WHAT YOU ARE ASKED TO DO: All lines below starting at the one that holds "Source code" and ending at the one that holds "- [安全指南](../SECURITY.md) - 安全实践" should be printed exactly, ends included. Pictures should not be printed, nor anything else.

[DATASET ENTRIES Boundary: Start]

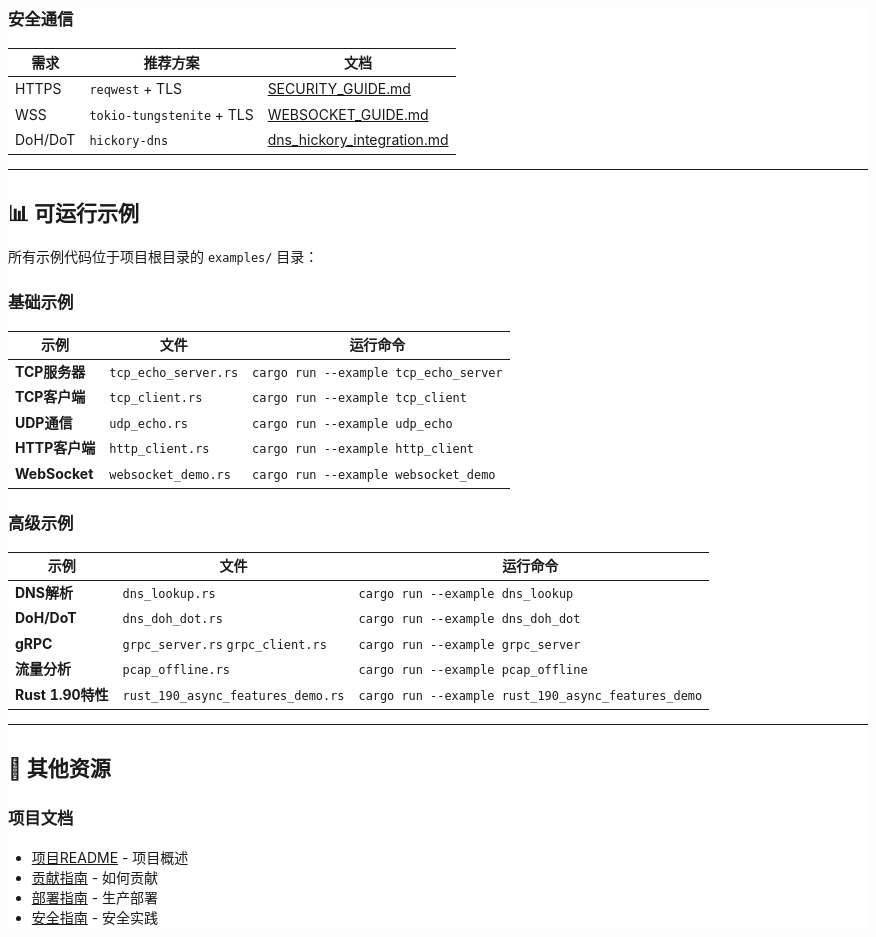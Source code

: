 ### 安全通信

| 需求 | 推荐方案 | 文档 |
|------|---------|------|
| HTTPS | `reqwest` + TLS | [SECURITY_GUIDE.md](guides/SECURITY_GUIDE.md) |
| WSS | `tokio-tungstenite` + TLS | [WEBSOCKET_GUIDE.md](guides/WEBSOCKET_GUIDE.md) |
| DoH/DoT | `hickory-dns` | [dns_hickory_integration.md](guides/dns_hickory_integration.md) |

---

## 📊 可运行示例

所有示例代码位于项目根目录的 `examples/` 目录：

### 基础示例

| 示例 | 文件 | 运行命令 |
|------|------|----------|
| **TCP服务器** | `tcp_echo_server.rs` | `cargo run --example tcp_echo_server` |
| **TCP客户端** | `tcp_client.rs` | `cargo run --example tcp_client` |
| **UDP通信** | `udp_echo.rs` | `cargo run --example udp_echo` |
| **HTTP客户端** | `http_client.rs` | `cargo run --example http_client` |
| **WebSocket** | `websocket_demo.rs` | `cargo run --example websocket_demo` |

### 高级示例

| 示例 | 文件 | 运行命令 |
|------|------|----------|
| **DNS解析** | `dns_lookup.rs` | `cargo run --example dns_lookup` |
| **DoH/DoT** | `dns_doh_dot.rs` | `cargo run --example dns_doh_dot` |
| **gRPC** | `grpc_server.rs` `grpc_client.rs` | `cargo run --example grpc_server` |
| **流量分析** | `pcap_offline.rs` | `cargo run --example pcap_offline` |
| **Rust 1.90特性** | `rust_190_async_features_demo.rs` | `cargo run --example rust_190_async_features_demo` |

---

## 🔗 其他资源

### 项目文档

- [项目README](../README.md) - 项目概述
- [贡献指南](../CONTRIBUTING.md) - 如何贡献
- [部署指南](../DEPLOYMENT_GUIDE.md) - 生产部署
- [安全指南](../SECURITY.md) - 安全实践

[DATASET ENTRIES Boundary: End]
[DATASET ENTRIES Boundary: Start]

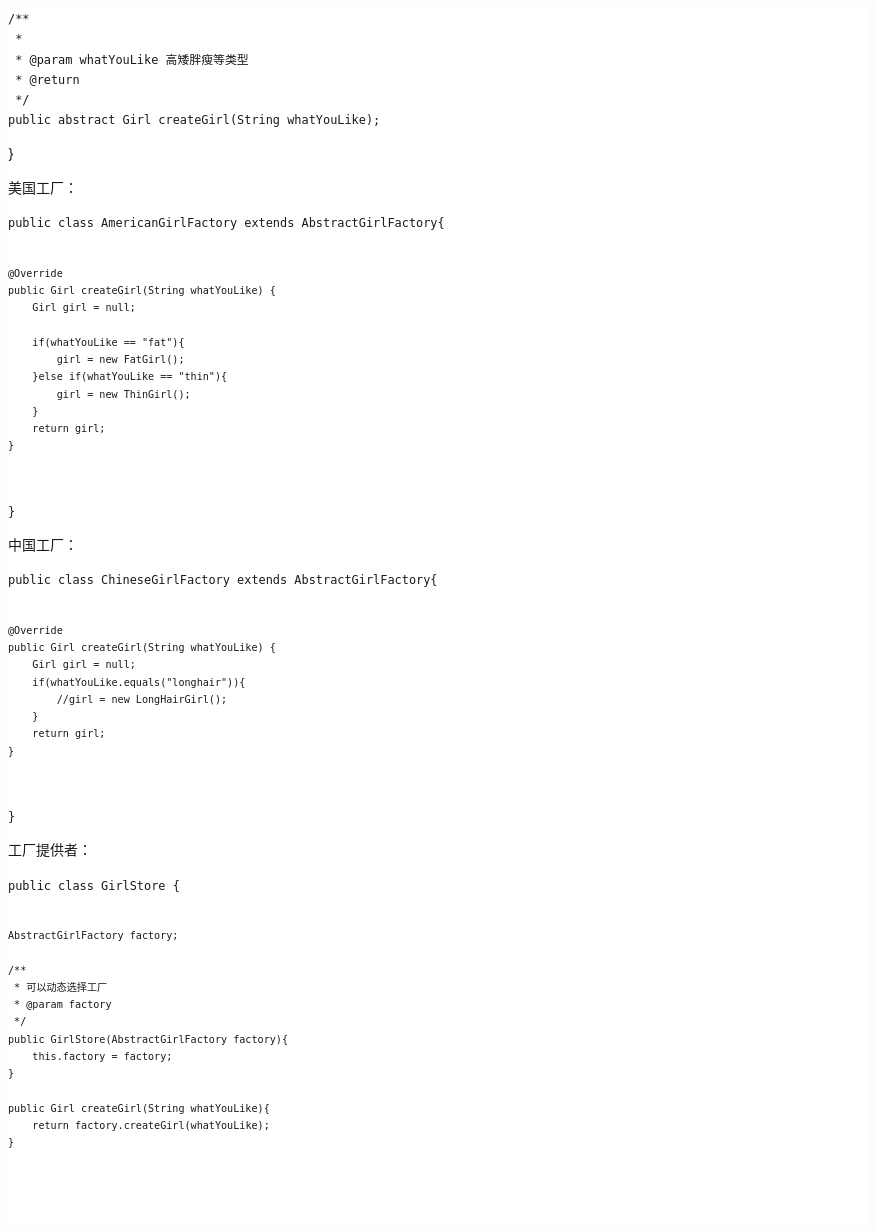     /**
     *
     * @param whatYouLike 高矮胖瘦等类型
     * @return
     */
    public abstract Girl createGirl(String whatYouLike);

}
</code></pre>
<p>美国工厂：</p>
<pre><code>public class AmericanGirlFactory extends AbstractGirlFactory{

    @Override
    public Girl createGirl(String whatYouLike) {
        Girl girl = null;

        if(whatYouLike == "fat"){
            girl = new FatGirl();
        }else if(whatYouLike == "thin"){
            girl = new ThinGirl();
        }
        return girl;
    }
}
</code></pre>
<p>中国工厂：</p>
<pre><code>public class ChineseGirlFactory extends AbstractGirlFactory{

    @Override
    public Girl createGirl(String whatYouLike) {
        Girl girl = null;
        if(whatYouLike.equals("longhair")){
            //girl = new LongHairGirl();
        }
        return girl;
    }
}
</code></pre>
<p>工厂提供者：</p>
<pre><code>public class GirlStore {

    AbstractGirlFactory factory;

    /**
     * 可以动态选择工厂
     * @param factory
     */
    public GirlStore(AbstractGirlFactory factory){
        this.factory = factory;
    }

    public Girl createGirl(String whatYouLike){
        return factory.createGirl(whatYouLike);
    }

[DATASET ENTRIES Boundary: End]

RESULT OF THE TASK:
Source code

: ### 安全通信

| 需求 | 推荐方案 | 文档 |
|------|---------|------|
| HTTPS | `reqwest` + TLS | [SECURITY_GUIDE.md](guides/SECURITY_GUIDE.md) |
| WSS | `tokio-tungstenite` + TLS | [WEBSOCKET_GUIDE.md](guides/WEBSOCKET_GUIDE.md) |
| DoH/DoT | `hickory-dns` | [dns_hickory_integration.md](guides/dns_hickory_integration.md) |

---

## 📊 可运行示例

所有示例代码位于项目根目录的 `examples/` 目录：

### 基础示例

| 示例 | 文件 | 运行命令 |
|------|------|----------|
| **TCP服务器** | `tcp_echo_server.rs` | `cargo run --example tcp_echo_server` |
| **TCP客户端** | `tcp_client.rs` | `cargo run --example tcp_client` |
| **UDP通信** | `udp_echo.rs` | `cargo run --example udp_echo` |
| **HTTP客户端** | `http_client.rs` | `cargo run --example http_client` |
| **WebSocket** | `websocket_demo.rs` | `cargo run --example websocket_demo` |

### 高级示例

| 示例 | 文件 | 运行命令 |
|------|------|----------|
| **DNS解析** | `dns_lookup.rs` | `cargo run --example dns_lookup` |
| **DoH/DoT** | `dns_doh_dot.rs` | `cargo run --example dns_doh_dot` |
| **gRPC** | `grpc_server.rs` `grpc_client.rs` | `cargo run --example grpc_server` |
| **流量分析** | `pcap_offline.rs` | `cargo run --example pcap_offline` |
| **Rust 1.90特性** | `rust_190_async_features_demo.rs` | `cargo run --example rust_190_async_features_demo` |

---

## 🔗 其他资源

### 项目文档

- [项目README](../README.md) - 项目概述
- [贡献指南](../CONTRIBUTING.md) - 如何贡献
- [部署指南](../DEPLOYMENT_GUIDE.md) - 生产部署
- [安全指南](../SECURITY.md) - 安全实践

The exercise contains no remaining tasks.